Chronique

Jon Boutellier

On Both Sides of the Atlantic !

Jon Boutellier (ts), Jean-Paul Estiévenart (tp), Alexander Claffy (b), Kyle Poole (dm)

Label / Distribution : Gaya Music

À peine 31 ans, et ce saxophoniste ténor, co-leader de l’Amazing Keystone Big Band, a le culot de vouloir se tenir entre les deux rives de l’Atlantique ! Loin de lancer une bouteille à la mer ou de construire un pont par-dessus quelques eaux troubles, il relie les langages de ses maîtres soufflants d’outre-Océan avec quelques évanescences européennes bien senties, en particulier sur quelques codas.

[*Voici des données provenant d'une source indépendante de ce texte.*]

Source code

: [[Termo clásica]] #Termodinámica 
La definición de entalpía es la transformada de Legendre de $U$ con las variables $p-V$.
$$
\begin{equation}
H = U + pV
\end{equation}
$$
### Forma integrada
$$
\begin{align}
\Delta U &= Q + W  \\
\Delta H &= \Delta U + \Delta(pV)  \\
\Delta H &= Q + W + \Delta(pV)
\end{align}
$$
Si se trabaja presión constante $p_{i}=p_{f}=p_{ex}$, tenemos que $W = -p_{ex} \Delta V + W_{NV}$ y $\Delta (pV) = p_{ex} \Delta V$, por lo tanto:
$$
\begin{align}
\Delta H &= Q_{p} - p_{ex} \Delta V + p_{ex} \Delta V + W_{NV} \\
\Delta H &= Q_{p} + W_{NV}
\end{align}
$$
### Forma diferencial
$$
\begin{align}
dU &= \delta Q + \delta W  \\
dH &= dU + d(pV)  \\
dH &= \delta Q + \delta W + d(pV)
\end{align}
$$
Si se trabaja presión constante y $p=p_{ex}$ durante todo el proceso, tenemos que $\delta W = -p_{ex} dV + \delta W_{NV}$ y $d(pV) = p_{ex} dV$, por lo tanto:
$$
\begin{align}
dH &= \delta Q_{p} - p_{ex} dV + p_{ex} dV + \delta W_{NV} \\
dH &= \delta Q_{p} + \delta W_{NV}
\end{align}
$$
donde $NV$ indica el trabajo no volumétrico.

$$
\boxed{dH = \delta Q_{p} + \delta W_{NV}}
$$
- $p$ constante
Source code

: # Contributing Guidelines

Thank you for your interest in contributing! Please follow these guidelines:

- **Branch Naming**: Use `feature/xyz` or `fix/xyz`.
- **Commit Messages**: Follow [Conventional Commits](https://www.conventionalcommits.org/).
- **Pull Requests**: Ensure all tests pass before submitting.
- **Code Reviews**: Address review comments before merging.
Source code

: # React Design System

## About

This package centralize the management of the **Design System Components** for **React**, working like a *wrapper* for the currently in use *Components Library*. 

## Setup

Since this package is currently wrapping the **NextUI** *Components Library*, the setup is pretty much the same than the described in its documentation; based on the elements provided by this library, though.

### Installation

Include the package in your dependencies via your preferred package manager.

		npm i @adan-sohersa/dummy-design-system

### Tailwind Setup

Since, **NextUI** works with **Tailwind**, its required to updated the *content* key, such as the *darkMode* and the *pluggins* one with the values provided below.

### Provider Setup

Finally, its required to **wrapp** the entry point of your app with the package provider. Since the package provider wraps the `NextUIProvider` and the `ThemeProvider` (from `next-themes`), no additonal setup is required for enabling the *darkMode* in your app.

« Play your own thing », avait dit un maître américain aux Européens.
C’est bien ce que font Jon Boutellier et ses acolytes à partir d’une sélection subjective assumée de pépites trop peu usitées de l’histoire du jazz. Ainsi de la réitération des « pré-coltranismes » de Paul Gonçalves sur « Blue Rose » de Duke Ellington. Ou du détricotage en règle de « Nice & Nasty » du trompettiste chef d’orchestre Thad Jones, dont il maîtrise le répertoire sur le bout des doigts (bien que les doigts n’aient pas d’oreilles - or lui, il en a, des oreilles), ce qui lui permet de restituer la substantifique moelle du morceau qui fut écrit à l’origine pour un répertoire de big band, dans toutes ses sinuosités. Et le big c’est son truc. A part qu’ici son big est d’abord un trio. Sans piano. « Chordless ». La plupart des plages ne manqueront pas d’évoquer la « Freedom Suite » de Sonny Rollins, formule réitérée et approfondie par le contrebassiste d’origine provençale : Clovis Nicolas, établi à New-York, un autre pont entre les deux rives océanes. De là à parler d’un « courant »…transocéanique ?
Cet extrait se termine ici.